Assigned task: Match on the string "json" in the entries below and return every matching line.

Plain-text document sources:

..............................

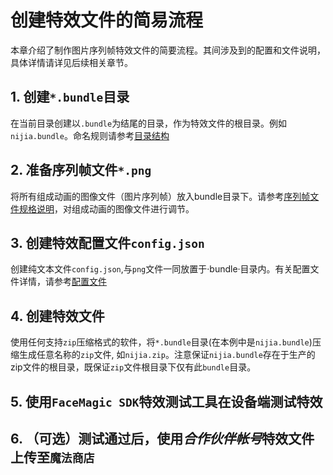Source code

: # 创建特效文件的简易流程

本章介绍了制作图片序列帧特效文件的简要流程。其间涉及到的配置和文件说明，具体详情请详见后续相关章节。

## 1. 创建`*.bundle`目录
在当前目录创建以`.bundle`为结尾的目录，作为特效文件的根目录。例如`nijia.bundle`。命名规则请参考[目录结构](frame-structure.md)
## 2. 准备序列帧文件`*.png`
将所有组成动画的图像文件（图片序列帧）放入bundle目录下。请参考[序列帧文件规格说明](frame-spec.md)，对组成动画的图像文件进行调节。
## 3. 创建特效配置文件`config.json`
创建纯文本文件`config.json`,与`png`文件一同放置于·bundle·目录内。有关配置文件详情，请参考[配置文件](config.md)
## 4. 创建特效文件
使用任何支持`zip`压缩格式的软件，将`*.bundle`目录(在本例中是`nijia.bundle`)压缩生成任意名称的`zip`文件, 如`nijia.zip`。注意保证`nijia.bundle`存在于生产的zip文件的根目录，既保证`zip`文件根目录下仅有此`bundle`目录。
## 5. 使用`FaceMagic SDK`特效测试工具在设备端测试特效
## 6. （可选）测试通过后，使用*合作伙伴帐号*特效文件上传至`魔法商店`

..............................

Result of this exercise:
## 3. 创建特效配置文件`config.json`
创建纯文本文件`config.json`,与`png`文件一同放置于·bundle·目录内。有关配置文件详情，请参考[配置文件](config.md)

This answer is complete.